In het voorjaar van 1949 werd ten kantore van uitgeverij Manteau een ongepubliceerd typoscript bezorgd met als titel De Metsiers. In haast — of was het achteloosheid? — had de auteur op het titelblad ter verduidelijking met een pen genoteerd: ‘verhaal van Hugo’. Het verhaal was bestemd voor de Leo J. Krynprijs, een literaire talentenjacht die de firma Manteau om de vier jaar organiseerde en die een fraaie reputatie genoot, mede omdat de eerste editie was gewonnen door de als een groot talent onthaalde Louis Paul Boon. Ze zouden er meer dan een half jaar voor nodig hebben, maar de juryleden, onder wie vooraanstaande auteurs als Raymond Herreman, Willem Elsschot en André Demedts, besloten begin 1950 uiteindelijk om De Metsiers te bekronen. Het verdict viel niet zonder voorafgaand gekissebis, maar bedenkingen van zedelijke aard en twijfels over de oorspronkelijkheid bleken niet zwaar genoeg te wegen om het verhaal van Hugo van de overwinning te houden. Zoals in het reglement was vastgelegd kreeg de laureaat van de Krynprijs niet alleen het destijds behoorlijk feestelijke bedrag van 25.000 frank, maar ook een contract bij Manteau voor zijn uitverkoren inzending. Spoedig bleek dat de uitgeefster het oordeel van haar Krynprijs-jury allerminst zou hoeven te betreuren. Meteen na de verschijning van de roman in het voorjaar van 1951 riep de pers De Metsiers uit tot een meesterwerk.

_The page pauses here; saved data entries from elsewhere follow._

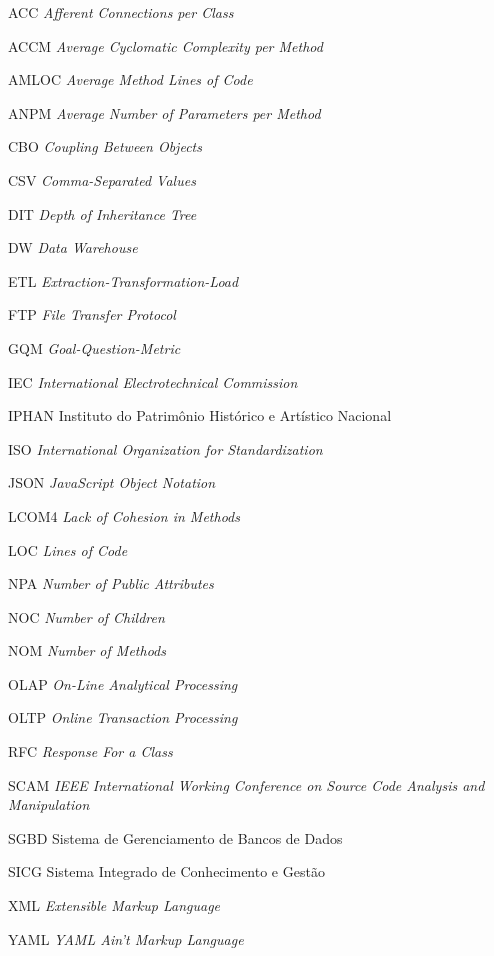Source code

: \begin{siglas}
\item [ACC]   \textit{Afferent Connections per Class}
\item [ACCM]  \textit{Average Cyclomatic Complexity per Method}
\item [AMLOC] \textit{Average Method Lines of Code}
\item [ANPM]  \textit{Average Number of Parameters per Method}
\item [CBO]   \textit{Coupling Between Objects}
\item [CSV]   \textit{Comma-Separated Values}
\item [DIT]	  \textit{Depth of Inheritance Tree}
\item [DW]	  \textit{Data Warehouse}
\item [ETL]   \textit{Extraction-Transformation-Load}
\item [FTP]   \textit{File Transfer Protocol}
\item [GQM]   \textit{Goal-Question-Metric}
\item [IEC]   \textit{International Electrotechnical Commission}
\item [IPHAN] Instituto do Patrimônio Histórico e Artístico Nacional
\item [ISO]   \textit{International Organization for Standardization}
\item [JSON]   \textit{JavaScript Object Notation}
\item [LCOM4] \textit{Lack of Cohesion in Methods}
\item [LOC]   \textit{Lines of Code}
\item [NPA]   \textit{Number of Public Attributes}
\item [NOC]   \textit{Number of Children}
\item [NOM]   \textit{Number of Methods}
\item [OLAP]  \textit{On-Line Analytical Processing}
\item [OLTP]  \textit{Online Transaction Processing}
\item [RFC]   \textit{Response For a Class}
\item [SCAM]  \textit{IEEE International Working Conference on Source Code Analysis and Manipulation}
\item [SGBD]  Sistema de Gerenciamento de Bancos de Dados
\item [SICG]  Sistema Integrado de Conhecimento e Gestão
\item [XML]    \textit{Extensible Markup Language}
\item [YAML]   \textit{YAML Ain't Markup Language}  
\end{siglas}
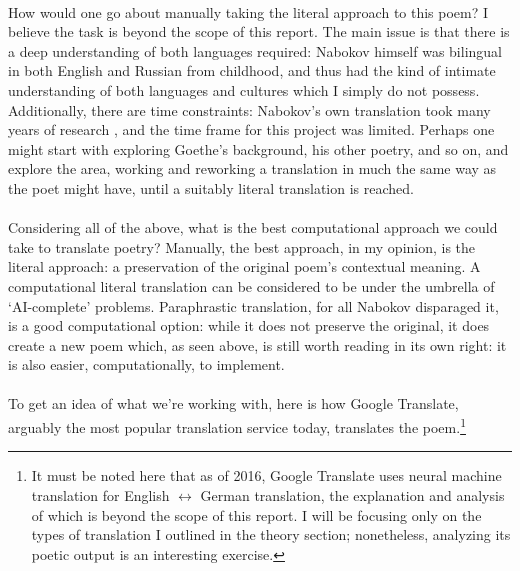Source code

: \paragraph{}{How would one go about manually taking the literal
  approach to this poem? I believe the task is beyond the scope of
  this report. The main issue is that there is a deep understanding of
  both languages required: Nabokov himself was bilingual in both
  English and Russian from childhood, and thus had the kind of
  intimate understanding of both languages and cultures which I
  simply do not possess. Additionally, there are time constraints:
  Nabokov's own translation took many years of research
  \cite{nabokov}, and the time frame for this project was
  limited. Perhaps one might start with exploring Goethe's background,
  his other poetry, and so on, and explore the area, working and
  reworking a translation in much the same way as the poet might have,
  until a suitably literal translation is reached.}

\paragraph{}{Considering all of the above, what is the best
  computational approach we could take to translate poetry? Manually,
  the best approach, in my opinion, is the literal approach: a
  preservation of the original poem's contextual meaning. A
  computational literal translation can be considered to be under the
  umbrella of `AI-complete' problems. Paraphrastic translation, for
  all Nabokov disparaged it, is a good computational option: while it
  does not preserve the original, it does create a new poem which, as
  seen above, is still worth reading in its own right: it is also
  easier, computationally, to implement.}

\paragraph{}{To get an idea of what we're working with, here is how
  Google Translate, arguably the most popular translation service
  today, translates the poem.\footnote{It must be noted here that as
    of 2016, Google Translate uses neural machine translation for
    English $\leftrightarrow$ German translation, the explanation and
    analysis of which is beyond the scope of this report. I will be
    focusing only on the types of translation I outlined in the theory
    section; nonetheless, analyzing its poetic output is an
    interesting exercise. }\\}

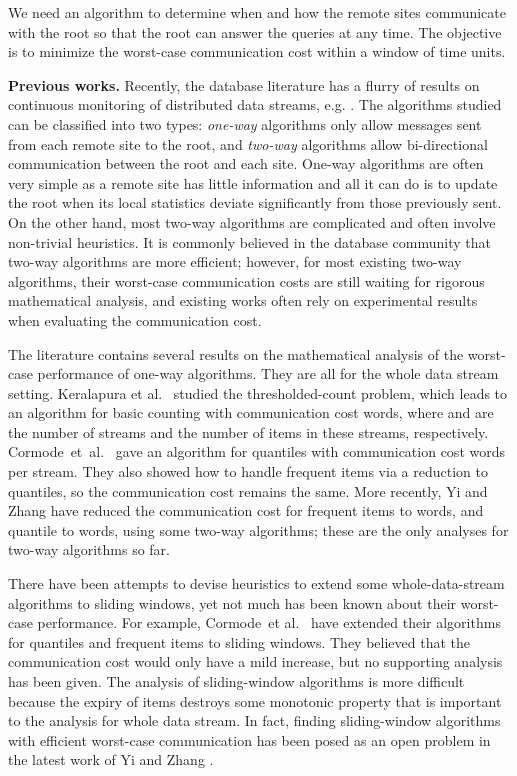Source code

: \documentclass[proceedings]{stacs}
\theoremstyle{definition}\newtheorem{fact}{Fact}
\begin{document}
We need an algorithm to determine when and how
the remote sites communicate with the root so that the
root can answer the queries at any time.
The objective is to minimize the worst-case communication cost
within a window of  time units.



\vspace{.5ex}
{\bf Previous works.}
Recently, the database literature has a flurry of results on continuous
monitoring of distributed data streams, e.g.
\cite{OlstonJW03,GreenwaldK04,DasGGR04,SharfmanSK06,
ManjhiSDO05,CormodeGMR05,BabcockO03,JainYDZ05,MouratidisBP06,CormodeG05}.
The algorithms studied can be classified into two
types: {\em one-way} algorithms only allow messages
sent from each remote site to the root, and
{\em two-way} algorithms allow bi-directional
communication between the root and each site.
One-way algorithms are often very simple
as a remote site has little
information and all it can do is to update the root
when its local statistics deviate significantly from those previously sent.
On the other hand,
most two-way algorithms are complicated and
often involve non-trivial heuristics.
It is commonly believed in the database community
that two-way algorithms
are more efficient; however, for most
existing two-way algorithms, their worst-case communication costs
are still waiting for rigorous mathematical analysis, and
existing works often rely on experimental results when evaluating
the communication cost.



The literature contains several results on the
mathematical analysis of the worst-case
performance of one-way algorithms.
They are all for the whole data stream setting.
Keralapura et al.\ \cite{KeralapuraCR06}
studied the thresholded-count problem, which leads to
an algorithm for basic counting with communication cost
 words, where  and
 are the number of streams and the
number of items in these streams, respectively.
Cormode~et~al.\ \cite{CormodeGMR05} gave an algorithm for
quantiles with communication cost  words per stream.
They also showed how to handle frequent items via
a reduction to quantiles,
so the communication cost remains the same.
More recently,  Yi and Zhang \cite{YiZ08} have reduced
the communication cost for frequent items
to  words,
and quantile to  words, using some two-way algorithms; these are the
only analyses for two-way algorithms so far.

There have been attempts to devise heuristics
to extend some whole-data-stream algorithms to
sliding windows, yet not much has been known about
their worst-case performance.
For example, Cormode~et al.\ \cite{CormodeGMR05} have
extended their algorithms for quantiles and frequent items
to sliding windows.
They believed that the communication cost would only have
a mild increase,
but no supporting analysis has been given.  The
analysis of sliding-window algorithms is more difficult because
the expiry of items destroys some monotonic
property that is important to the analysis for
whole data stream.
In fact,
finding sliding-window algorithms with efficient worst-case
communication has been posed as an open problem
in the latest work of Yi and Zhang \cite{YiZ08}.
\end{document}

En de auteur ervan, een nauwelijks meerderjarige West-Vlaamse drukkerszoon die voluit Hugo Claus bleek te heten, werd voetstoots en verrassend eensgezind als een wonderkind begroet.

In de geschiedschrijving zijn keerpunten onvermijdelijk verhaaldeviezen die de werkelijkheid zoals ze was niet noodzakelijk natuurgetrouwer in beeld brengen. Maar aan hun belofte van inzichtelijkheid en leesbaarheid valt moeilijk te weerstaan. Zo is het achteraf hoogst aanlokkelijk om de vliegensvlugge doorbraak van Hugo Claus halverwege de twintigste eeuw te interpreteren als het moment waarop in de Vlaamse letterkunde oude ideeën baan moeten geven voor iets nieuws. Het gaat dan niet in de eerste plaats om nieuwe vormen van poëzie en proza, vormen meer bepaald die in de literatuurgeschiedenis als ‘modernistisch’ zijn getypeerd en die inderdaad door Claus, maar ook door vele andere jonge auteurs werden beproefd. Bij nader toezien is de ‘experimentele’ schriftuur van de Vlaamse Vijftigers en Vijfenvijftigers (Gust Gils, Paul Snoek, Hugues C. Pernath…) wellicht slechts een symptoom van een fundamentele verandering in het denken over de aard, de functie en de maatschappelijke positie van literatuur en schrijver(schap). Ook in Vlaanderen gingen almaar meer auteurs zich almaar nadrukkelijker beroepen op hun politieke en ideologische onafhankelijkheid. Ze ontworstelden zich aan de greep van de katholieke kerk, aan de bevoogding vanuit socialistische en vrijzinnig-humanistische milieus, en, voor alles, aan het klassieke verwachtingspatroon dat de Vlaamse Beweging tot dusver altijd al voor hen in petto had gehad.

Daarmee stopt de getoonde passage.